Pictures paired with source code

========================================================================

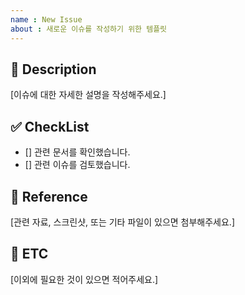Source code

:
 ```yaml
---
name : New Issue
about : 새로운 이슈를 작성하기 위한 템플릿
---
```


## 📌 Description

[이슈에 대한 자세한 설명을 작성해주세요.]

## ✅ CheckList

- [] 관련 문서를 확인했습니다.
- [] 관련 이슈를 검토했습니다.

## 📁 Reference

[관련 자료, 스크린샷, 또는 기타 파일이 있으면 첨부해주세요.]

## 📎 ETC

[이외에 필요한 것이 있으면 적어주세요.]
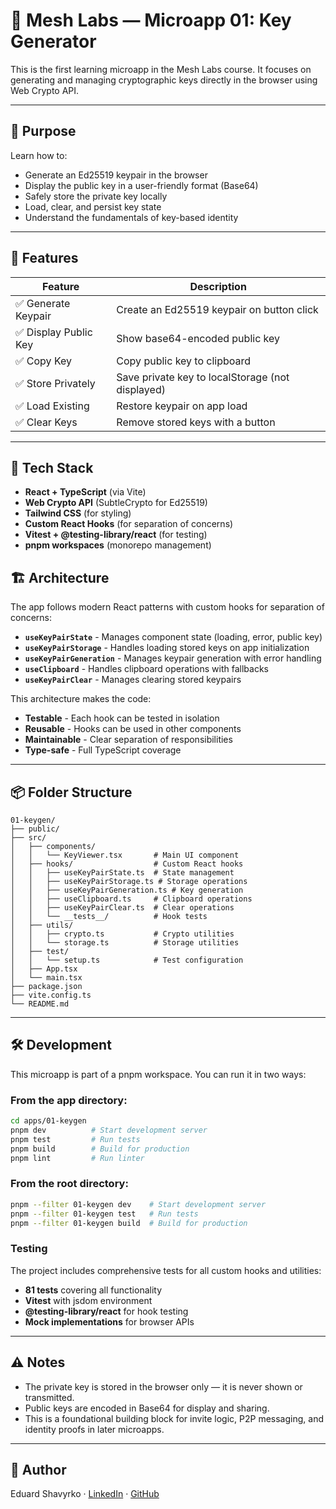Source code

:# 🔑 Mesh Labs — Microapp 01: Key Generator

This is the first learning microapp in the Mesh Labs course. It focuses on generating and managing cryptographic keys directly in the browser using Web Crypto API.

---

## 🎯 Purpose

Learn how to:

- Generate an Ed25519 keypair in the browser
- Display the public key in a user-friendly format (Base64)
- Safely store the private key locally
- Load, clear, and persist key state
- Understand the fundamentals of key-based identity

---

## 🚀 Features

| Feature               | Description                                      |
| --------------------- | ------------------------------------------------ |
| ✅ Generate Keypair   | Create an Ed25519 keypair on button click        |
| ✅ Display Public Key | Show base64-encoded public key                   |
| ✅ Copy Key           | Copy public key to clipboard                     |
| ✅ Store Privately    | Save private key to localStorage (not displayed) |
| ✅ Load Existing      | Restore keypair on app load                      |
| ✅ Clear Keys         | Remove stored keys with a button                 |

---

## 🧱 Tech Stack

- **React + TypeScript** (via Vite)
- **Web Crypto API** (SubtleCrypto for Ed25519)
- **Tailwind CSS** (for styling)
- **Custom React Hooks** (for separation of concerns)
- **Vitest + @testing-library/react** (for testing)
- **pnpm workspaces** (monorepo management)

## 🏗️ Architecture

The app follows modern React patterns with custom hooks for separation of concerns:

- **`useKeyPairState`** - Manages component state (loading, error, public key)
- **`useKeyPairStorage`** - Handles loading stored keys on app initialization
- **`useKeyPairGeneration`** - Manages keypair generation with error handling
- **`useClipboard`** - Handles clipboard operations with fallbacks
- **`useKeyPairClear`** - Manages clearing stored keypairs

This architecture makes the code:

- **Testable** - Each hook can be tested in isolation
- **Reusable** - Hooks can be used in other components
- **Maintainable** - Clear separation of responsibilities
- **Type-safe** - Full TypeScript coverage

---

## 📦 Folder Structure

```
01-keygen/
├── public/
├── src/
│   ├── components/
│   │   └── KeyViewer.tsx       # Main UI component
│   ├── hooks/                  # Custom React hooks
│   │   ├── useKeyPairState.ts  # State management
│   │   ├── useKeyPairStorage.ts # Storage operations
│   │   ├── useKeyPairGeneration.ts # Key generation
│   │   ├── useClipboard.ts     # Clipboard operations
│   │   ├── useKeyPairClear.ts  # Clear operations
│   │   └── __tests__/          # Hook tests
│   ├── utils/
│   │   ├── crypto.ts           # Crypto utilities
│   │   └── storage.ts          # Storage utilities
│   ├── test/
│   │   └── setup.ts            # Test configuration
│   ├── App.tsx
│   └── main.tsx
├── package.json
├── vite.config.ts
└── README.md
```

---

## 🛠️ Development

This microapp is part of a pnpm workspace. You can run it in two ways:

### From the app directory:

```bash
cd apps/01-keygen
pnpm dev          # Start development server
pnpm test         # Run tests
pnpm build        # Build for production
pnpm lint         # Run linter
```

### From the root directory:

```bash
pnpm --filter 01-keygen dev    # Start development server
pnpm --filter 01-keygen test   # Run tests
pnpm --filter 01-keygen build  # Build for production
```

### Testing

The project includes comprehensive tests for all custom hooks and utilities:

- **81 tests** covering all functionality
- **Vitest** with jsdom environment
- **@testing-library/react** for hook testing
- **Mock implementations** for browser APIs

---

## ⚠️ Notes

- The private key is stored in the browser only — it is never shown or transmitted.
- Public keys are encoded in Base64 for display and sharing.
- This is a foundational building block for invite logic, P2P messaging, and identity proofs in later microapps.

---

## 👤 Author

Eduard Shavyrko · [LinkedIn](https://www.linkedin.com/in/edshav) · [GitHub](https://github.com/edshav)

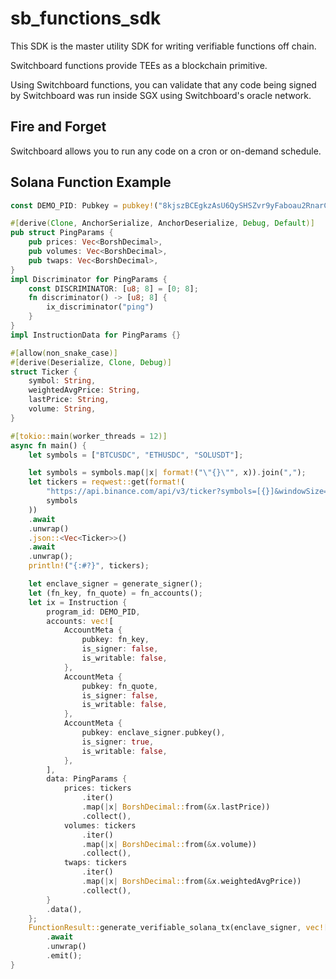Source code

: # sb_functions_sdk

This SDK is the master utility SDK for writing verifiable functions off chain.

Switchboard functions provide TEEs as a blockchain primitive.

Using Switchboard functions, you can validate that any code being signed by
Switchboard was run inside SGX using Switchboard's oracle network.

## Fire and Forget

Switchboard allows you to run any code on a cron or on-demand schedule.

## Solana Function Example

``` rust
const DEMO_PID: Pubkey = pubkey!("8kjszBCEgkzAsU6QySHSZvr9yFaboau2RnarCQFFvasS");

#[derive(Clone, AnchorSerialize, AnchorDeserialize, Debug, Default)]
pub struct PingParams {
    pub prices: Vec<BorshDecimal>,
    pub volumes: Vec<BorshDecimal>,
    pub twaps: Vec<BorshDecimal>,
}
impl Discriminator for PingParams {
    const DISCRIMINATOR: [u8; 8] = [0; 8];
    fn discriminator() -> [u8; 8] {
        ix_discriminator("ping")
    }
}
impl InstructionData for PingParams {}

#[allow(non_snake_case)]
#[derive(Deserialize, Clone, Debug)]
struct Ticker {
    symbol: String,
    weightedAvgPrice: String,
    lastPrice: String,
    volume: String,
}

#[tokio::main(worker_threads = 12)]
async fn main() {
    let symbols = ["BTCUSDC", "ETHUSDC", "SOLUSDT"];

    let symbols = symbols.map(|x| format!("\"{}\"", x)).join(",");
    let tickers = reqwest::get(format!(
        "https://api.binance.com/api/v3/ticker?symbols=[{}]&windowSize=1h",
        symbols
    ))
    .await
    .unwrap()
    .json::<Vec<Ticker>>()
    .await
    .unwrap();
    println!("{:#?}", tickers);

    let enclave_signer = generate_signer();
    let (fn_key, fn_quote) = fn_accounts();
    let ix = Instruction {
        program_id: DEMO_PID,
        accounts: vec![
            AccountMeta {
                pubkey: fn_key,
                is_signer: false,
                is_writable: false,
            },
            AccountMeta {
                pubkey: fn_quote,
                is_signer: false,
                is_writable: false,
            },
            AccountMeta {
                pubkey: enclave_signer.pubkey(),
                is_signer: true,
                is_writable: false,
            },
        ],
        data: PingParams {
            prices: tickers
                .iter()
                .map(|x| BorshDecimal::from(&x.lastPrice))
                .collect(),
            volumes: tickers
                .iter()
                .map(|x| BorshDecimal::from(&x.volume))
                .collect(),
            twaps: tickers
                .iter()
                .map(|x| BorshDecimal::from(&x.weightedAvgPrice))
                .collect(),
        }
        .data(),
    };
    FunctionResult::generate_verifiable_solana_tx(enclave_signer, vec![ix])
        .await
        .unwrap()
        .emit();
}
```
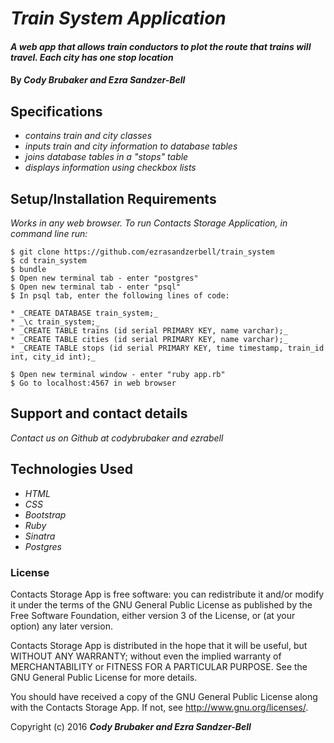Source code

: # _Train System Application_

#### _A web app that allows train conductors to plot the route that trains will travel. Each city has one stop location_

#### By _**Cody Brubaker and Ezra Sandzer-Bell**_

## Specifications

* _contains train and city classes_
* _inputs train and city information to database tables_
* _joins database tables in a "stops" table_
* _displays information using checkbox lists_

## Setup/Installation Requirements

_Works in any web browser. To run Contacts Storage Application, in command line run:_

```
$ git clone https://github.com/ezrasandzerbell/train_system
$ cd train_system
$ bundle
$ Open new terminal tab - enter "postgres"
$ Open new terminal tab - enter "psql"
$ In psql tab, enter the following lines of code:

* _CREATE DATABASE train_system;_
* _\c train_system;_
* _CREATE TABLE trains (id serial PRIMARY KEY, name varchar);_
* _CREATE TABLE cities (id serial PRIMARY KEY, name varchar);_
* _CREATE TABLE stops (id serial PRIMARY KEY, time timestamp, train_id int, city_id int);_

$ Open new terminal window - enter "ruby app.rb"
$ Go to localhost:4567 in web browser
```

## Support and contact details

_Contact us on Github at codybrubaker and ezrabell_

## Technologies Used

* _HTML_
* _CSS_
* _Bootstrap_
* _Ruby_
* _Sinatra_
* _Postgres_


### License

Contacts Storage App is free software: you can redistribute it and/or modify it under the terms of the GNU General Public License as published by the Free Software Foundation, either version 3 of the License, or (at your option) any later version.

Contacts Storage App is distributed in the hope that it will be useful, but WITHOUT ANY WARRANTY; without even the implied warranty of MERCHANTABILITY or FITNESS FOR A PARTICULAR PURPOSE. See the GNU General Public License for more details.

You should have received a copy of the GNU General Public License along with the Contacts Storage App. If not, see http://www.gnu.org/licenses/.

Copyright (c) 2016 **_Cody Brubaker and Ezra Sandzer-Bell_**
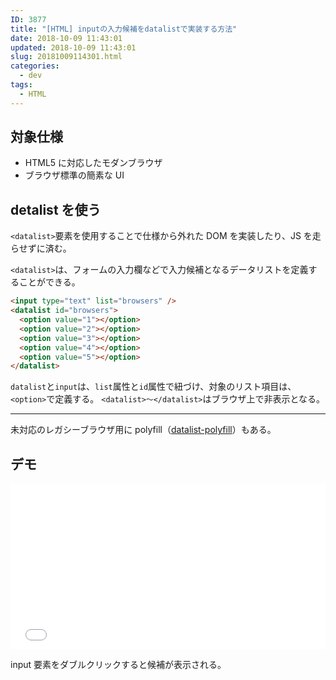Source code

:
 ```yaml
---
ID: 3877
title: "[HTML] inputの入力候補をdatalistで実装する方法"
date: 2018-10-09 11:43:01
updated: 2018-10-09 11:43:01
slug: 20181009114301.html
categories:
  - dev
tags:
  - HTML
---
```


## 対象仕様

- HTML5 に対応したモダンブラウザ
- ブラウザ標準の簡素な UI

<!--more-->

## detalist を使う

`<datalist>`要素を使用することで仕様から外れた DOM を実装したり、JS を走らせずに済む。

`<datalist>`は、フォームの入力欄などで入力候補となるデータリストを定義することができる。

```html
<input type="text" list="browsers" />
<datalist id="browsers">
  <option value="1"></option>
  <option value="2"></option>
  <option value="3"></option>
  <option value="4"></option>
  <option value="5"></option>
</datalist>
```

`datalist`と`input`は、`list`属性と`id`属性で紐づけ、対象のリスト項目は、`<option>`で定義する。
`<datalist>～</datalist>`はブラウザ上で非表示となる。

---

未対応のレガシーブラウザ用に polyfill（[datalist-polyfill](https://github.com/mfranzke/datalist-polyfill)）もある。

## デモ

<iframe height='265' scrolling='no' title='datalist sample' src='//codepen.io/hiro0218/embed/bmggab/?height=265&theme-id=0&default-tab=result' frameborder='no' allowtransparency='true' allowfullscreen='true' style='width: 100%;'>See the Pen <a href='https://codepen.io/hiro0218/pen/bmggab/'>datalist sample</a> by hiro (<a href='https://codepen.io/hiro0218'>@hiro0218</a>) on <a href='https://codepen.io'>CodePen</a>.
</iframe>

input 要素をダブルクリックすると候補が表示される。

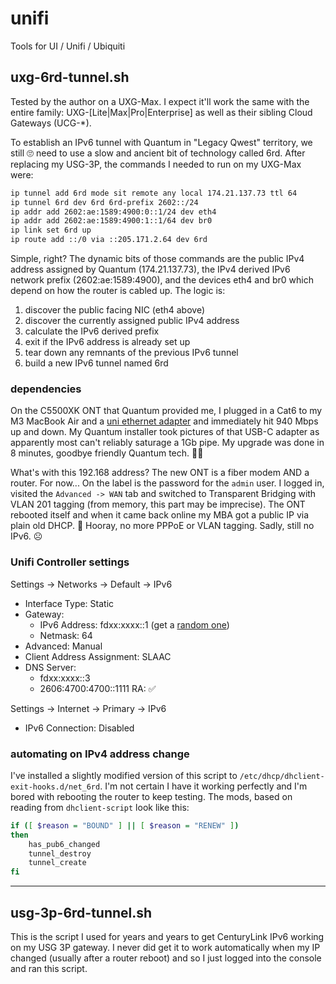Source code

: # unifi

Tools for UI / Unifi / Ubiquiti

## uxg-6rd-tunnel.sh

Tested by the author on a UXG-Max. I expect it'll work the same with the entire family: UXG-[Lite|Max|Pro|Enterprise] as well as their sibling Cloud Gateways (UCG-\*).

To establish an IPv6 tunnel with Quantum in "Legacy Qwest" territory, we still 🙄 need to use a slow and ancient bit of technology called 6rd. After replacing my USG-3P, the commands I needed to run on my UXG-Max were:

```sh
ip tunnel add 6rd mode sit remote any local 174.21.137.73 ttl 64
ip tunnel 6rd dev 6rd 6rd-prefix 2602::/24
ip addr add 2602:ae:1589:4900:0::1/24 dev eth4
ip addr add 2602:ae:1589:4900:1::1/64 dev br0
ip link set 6rd up
ip route add ::/0 via ::205.171.2.64 dev 6rd
```

Simple, right? The dynamic bits of those commands are the public IPv4 address assigned by Quantum (174.21.137.73), the IPv4 derived IPv6 network prefix (2602:ae:1589:4900), and the devices eth4 and br0 which depend on how the router is cabled up. The logic is:

1. discover the public facing NIC (eth4 above)
2. discover the currently assigned public IPv4 address
3. calculate the IPv6 derived prefix
4. exit if the IPv6 address is already set up
5. tear down any remnants of the previous IPv6 tunnel
6. build a new IPv6 tunnel named 6rd

### dependencies

On the C5500XK ONT that Quantum provided me, I plugged in a Cat6 to my M3 MacBook Air and a [uni ethernet adapter](https://www.amazon.com/dp/B077KXY71Q) and immediately hit 940 Mbps up and down. My Quantum installer took pictures of that USB-C adapter as apparently most can't reliably saturage a 1Gb pipe. My upgrade was done in 8 minutes, goodbye friendly Quantum tech. 👋🏻 

What's with this 192.168 address? The new ONT is a fiber modem AND a router. For now... On the label is the password for the `admin` user. I logged in, visited the `Advanced -> WAN` tab and switched to Transparent Bridging with VLAN 201 tagging (from memory, this part may be imprecise). The ONT rebooted itself and when it came back online my MBA got a public IP via plain old DHCP. 🎉 Hooray, no more PPPoE or VLAN tagging. Sadly, still no IPv6. ☹️

### Unifi Controller settings

Settings -> Networks -> Default -> IPv6

- Interface Type: Static
- Gateway:
  - IPv6 Address: fdxx:xxxx::1  (get a [random one](https://cd34.com/rfc4193/))
  - Netmask: 64
- Advanced: Manual
- Client Address Assignment: SLAAC
- DNS Server:
  - fdxx:xxxx::3
  - 2606:4700:4700::1111
RA: ✅

Settings -> Internet -> Primary -> IPv6

- IPv6 Connection: Disabled

### automating on IPv4 address change

I've installed a slightly modified version of this script to `/etc/dhcp/dhclient-exit-hooks.d/net_6rd`. I'm not certain I have it working perfectly and I'm bored with rebooting the router to keep testing. The mods, based on reading from `dhclient-script` look like this:

```sh
if ([ $reason = "BOUND" ] || [ $reason = "RENEW" ])
then
    has_pub6_changed
    tunnel_destroy
    tunnel_create
fi
```

---

## usg-3p-6rd-tunnel.sh

This is the script I used for years and years to get CenturyLink IPv6 working on my USG 3P gateway. I never did get it to work automatically when my IP changed (usually after a router reboot) and so I just logged into the console and ran this script.

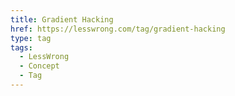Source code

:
 ```yaml
---
title: Gradient Hacking
href: https://lesswrong.com/tag/gradient-hacking
type: tag
tags:
  - LessWrong
  - Concept
  - Tag
---
```


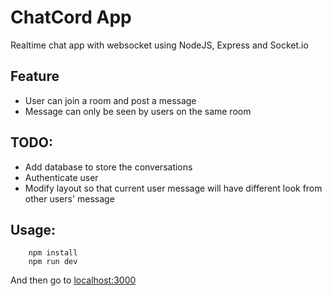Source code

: # ChatCord App

Realtime chat app with websocket using NodeJS, Express and Socket.io

## Feature

- User can join a room and post a message
- Message can only be seen by users on the same room

## TODO:

- Add database to store the conversations
- Authenticate user
- Modify layout so that current user message will have different look from other users' message

## Usage:

```
    npm install
    npm run dev
```

And then go to [localhost:3000](localhost:3000)
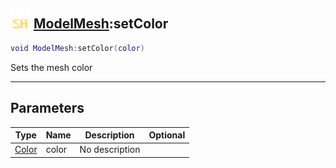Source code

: ## <img src="../../.gitbook/assets/shared.png" width="32" height="32" /> [ModelMesh](../modelmesh/README.md):setColor

```lua
void ModelMesh:setColor(color)
```

Sets the mesh color<br>

-----------------
## Parameters

| Type   | Name | Description | Optional |
| ------ | ---- | ----------- | -------: |
| [Color](../color/README.md) | color | No description |  |
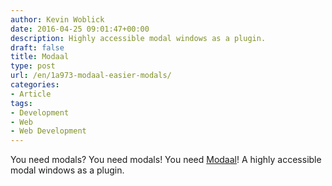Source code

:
 ```yaml
---
author: Kevin Woblick
date: 2016-04-25 09:01:47+00:00
description: Highly accessible modal windows as a plugin.
draft: false
title: Modaal
type: post
url: /en/1a973-modaal-easier-modals/
categories:
- Article
tags:
- Development
- Web
- Web Development
---
```


You need modals? You need modals! You need [Modaal](http://www.humaan.com/modaal/)! A highly accessible modal windows as a plugin.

========================================================================

- **EXERCISE AIM**: Find the line with "Settings -> Internet -> Primary -> IPv6" in the entries above. Retype it and each line after it, exactly, through the line with "### automating on IPv4 address change", and stop there.

- **RESULT BELOW**:
Settings -> Internet -> Primary -> IPv6

- IPv6 Connection: Disabled

### automating on IPv4 address change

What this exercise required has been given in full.